ARMOR AI for Water Treatment
Anomaly detection for safer, more secure SCADA systems
Unlock the Future of Operational Efficiency with ARMOR Anomaly Detection
The water treatment sector is a critical infrastructure that underpins national security, economic stability, and technological progress. SCADA systems, in wide use in the industry, play a pivotal role in ensuring operational efficiency and reliability. Yet, their critical importance also makes them a prime target for increasingly sophisticated and evolving cyber threats. This threat is exacerbated by the vast volumes of telemetry, system logs, and alarms generated by SCADA systems, which often obscure patterns of malicious activity and increase the likelihood of delayed or missed anomaly detection.
The catastrophic consequences of an undetected or poorly mitigated threat can compromise operations, impose severe economic damage, and endanger public safety. The proliferation of digital equipment and Internet of Things (IoT) technologies has amplified the complexity of these environments, further broadening vulnerabilities and intensifying the demand for advanced anomaly detection methodologies.
Building on these challenges it is imperative to deploy robust solutions that adapt to the dynamic and interconnected nature of SCADA systems.
Lymba introduces ARMOR-AI, a novel unsupervised learning AI-driven cybersecurity system designed for real-time detection and diagnosis of malicious activities in SCADA environments.
Unlike conventional security approaches that rely on signature-based detection, our system integrates deep learning, Generative Adversarial Networks (GANs), and multimodal fusion into a unified, adaptive defense mechanism. This architecture not only identifies known attack patterns but also detects previously unseen cyber threats by learning complex dependencies across diverse SCADA data streams.

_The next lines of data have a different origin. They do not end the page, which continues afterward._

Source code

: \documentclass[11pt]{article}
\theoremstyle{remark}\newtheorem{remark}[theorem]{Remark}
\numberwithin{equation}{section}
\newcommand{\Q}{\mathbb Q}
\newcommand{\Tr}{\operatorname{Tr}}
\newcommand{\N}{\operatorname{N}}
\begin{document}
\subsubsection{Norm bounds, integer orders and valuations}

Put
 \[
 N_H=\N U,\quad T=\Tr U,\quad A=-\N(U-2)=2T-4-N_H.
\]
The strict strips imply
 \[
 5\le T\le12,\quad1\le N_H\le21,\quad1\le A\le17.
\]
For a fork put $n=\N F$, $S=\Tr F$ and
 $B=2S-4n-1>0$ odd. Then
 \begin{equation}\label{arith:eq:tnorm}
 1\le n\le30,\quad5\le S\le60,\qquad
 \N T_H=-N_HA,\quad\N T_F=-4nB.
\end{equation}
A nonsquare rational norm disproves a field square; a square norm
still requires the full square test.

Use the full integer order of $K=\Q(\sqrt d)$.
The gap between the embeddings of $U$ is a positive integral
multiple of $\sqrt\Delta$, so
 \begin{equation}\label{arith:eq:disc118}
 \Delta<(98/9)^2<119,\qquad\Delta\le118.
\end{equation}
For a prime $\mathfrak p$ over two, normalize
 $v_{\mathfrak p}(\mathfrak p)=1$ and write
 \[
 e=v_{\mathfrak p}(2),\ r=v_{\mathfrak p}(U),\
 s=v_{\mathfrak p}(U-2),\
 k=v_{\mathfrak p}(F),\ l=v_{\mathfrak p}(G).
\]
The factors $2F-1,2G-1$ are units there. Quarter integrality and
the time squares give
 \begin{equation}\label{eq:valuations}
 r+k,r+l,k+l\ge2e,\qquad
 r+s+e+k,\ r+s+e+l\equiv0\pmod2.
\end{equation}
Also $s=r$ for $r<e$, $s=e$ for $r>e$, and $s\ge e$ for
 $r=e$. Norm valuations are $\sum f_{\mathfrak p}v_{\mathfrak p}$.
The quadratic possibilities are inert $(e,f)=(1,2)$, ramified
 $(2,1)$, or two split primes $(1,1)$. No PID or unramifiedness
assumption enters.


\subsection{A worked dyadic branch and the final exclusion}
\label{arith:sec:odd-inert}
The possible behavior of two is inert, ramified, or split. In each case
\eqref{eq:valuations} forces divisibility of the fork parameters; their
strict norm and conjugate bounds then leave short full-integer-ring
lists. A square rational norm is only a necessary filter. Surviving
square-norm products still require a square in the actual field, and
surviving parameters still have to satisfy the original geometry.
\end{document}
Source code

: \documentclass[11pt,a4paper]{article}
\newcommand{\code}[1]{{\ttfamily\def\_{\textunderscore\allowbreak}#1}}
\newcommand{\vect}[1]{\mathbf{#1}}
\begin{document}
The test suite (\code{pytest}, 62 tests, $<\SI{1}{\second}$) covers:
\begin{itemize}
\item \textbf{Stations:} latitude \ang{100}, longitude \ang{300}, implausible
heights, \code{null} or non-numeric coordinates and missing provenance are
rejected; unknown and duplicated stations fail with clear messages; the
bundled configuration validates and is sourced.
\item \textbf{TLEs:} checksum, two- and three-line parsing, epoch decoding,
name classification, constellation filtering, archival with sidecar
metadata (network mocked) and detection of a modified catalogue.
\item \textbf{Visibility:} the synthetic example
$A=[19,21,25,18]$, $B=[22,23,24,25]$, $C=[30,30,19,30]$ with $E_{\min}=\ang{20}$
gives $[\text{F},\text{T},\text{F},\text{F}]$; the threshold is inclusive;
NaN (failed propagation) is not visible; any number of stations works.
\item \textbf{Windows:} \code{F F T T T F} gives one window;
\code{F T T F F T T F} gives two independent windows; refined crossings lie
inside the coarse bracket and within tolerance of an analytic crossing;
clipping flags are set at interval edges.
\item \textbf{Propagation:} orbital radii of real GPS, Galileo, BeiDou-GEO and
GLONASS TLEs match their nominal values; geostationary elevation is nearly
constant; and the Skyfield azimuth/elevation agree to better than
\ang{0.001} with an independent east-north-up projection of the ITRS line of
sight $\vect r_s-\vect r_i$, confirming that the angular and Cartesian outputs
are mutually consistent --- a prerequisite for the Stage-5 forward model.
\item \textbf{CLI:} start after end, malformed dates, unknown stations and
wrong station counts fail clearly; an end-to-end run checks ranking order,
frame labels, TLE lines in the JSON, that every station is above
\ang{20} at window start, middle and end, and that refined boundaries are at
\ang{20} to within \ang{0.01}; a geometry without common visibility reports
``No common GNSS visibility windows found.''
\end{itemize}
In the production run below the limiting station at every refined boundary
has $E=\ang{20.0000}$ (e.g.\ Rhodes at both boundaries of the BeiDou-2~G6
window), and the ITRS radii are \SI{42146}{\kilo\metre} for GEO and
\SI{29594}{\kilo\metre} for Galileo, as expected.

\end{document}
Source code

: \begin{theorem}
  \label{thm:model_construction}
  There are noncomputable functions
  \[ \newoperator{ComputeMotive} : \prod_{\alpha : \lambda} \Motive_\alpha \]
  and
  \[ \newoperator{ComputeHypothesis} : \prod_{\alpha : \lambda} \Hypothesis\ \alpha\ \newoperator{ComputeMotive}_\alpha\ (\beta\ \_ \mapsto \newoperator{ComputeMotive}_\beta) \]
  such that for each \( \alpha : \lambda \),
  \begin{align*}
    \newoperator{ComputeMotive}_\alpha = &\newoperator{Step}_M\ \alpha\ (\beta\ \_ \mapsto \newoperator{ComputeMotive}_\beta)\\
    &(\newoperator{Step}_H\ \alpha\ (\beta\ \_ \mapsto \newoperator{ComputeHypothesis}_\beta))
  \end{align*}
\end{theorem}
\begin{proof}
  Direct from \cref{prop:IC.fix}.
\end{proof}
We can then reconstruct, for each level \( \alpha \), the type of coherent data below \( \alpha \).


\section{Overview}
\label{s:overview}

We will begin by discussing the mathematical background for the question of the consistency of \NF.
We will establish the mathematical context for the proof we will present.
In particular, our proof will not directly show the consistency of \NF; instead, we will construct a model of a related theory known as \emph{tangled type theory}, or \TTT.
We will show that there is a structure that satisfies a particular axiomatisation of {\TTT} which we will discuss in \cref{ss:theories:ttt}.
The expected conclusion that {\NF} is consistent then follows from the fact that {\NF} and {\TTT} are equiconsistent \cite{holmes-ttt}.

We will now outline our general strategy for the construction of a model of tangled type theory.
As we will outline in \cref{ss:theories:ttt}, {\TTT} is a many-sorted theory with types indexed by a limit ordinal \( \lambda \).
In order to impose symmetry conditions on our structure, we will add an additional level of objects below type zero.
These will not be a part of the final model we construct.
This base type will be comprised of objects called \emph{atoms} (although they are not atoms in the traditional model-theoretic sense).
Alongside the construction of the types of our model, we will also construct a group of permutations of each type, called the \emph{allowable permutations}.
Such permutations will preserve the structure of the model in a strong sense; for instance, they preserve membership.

This holistic approach overcomes single-modal limitations by capturing interdependencies among diverse data types while remaining adaptable to new sources.
Real-world attack scenario data is scarce, making supervised learning approaches impractical. GANs circumvent this limitation by training exclusively on normal operational data, allowing them to adapt dynamically to evolving threats. Additionally, they enhance the robustness of anomaly detection systems by generating diverse synthetic scenarios that improve the model’s ability to detect previously unseen attack patterns.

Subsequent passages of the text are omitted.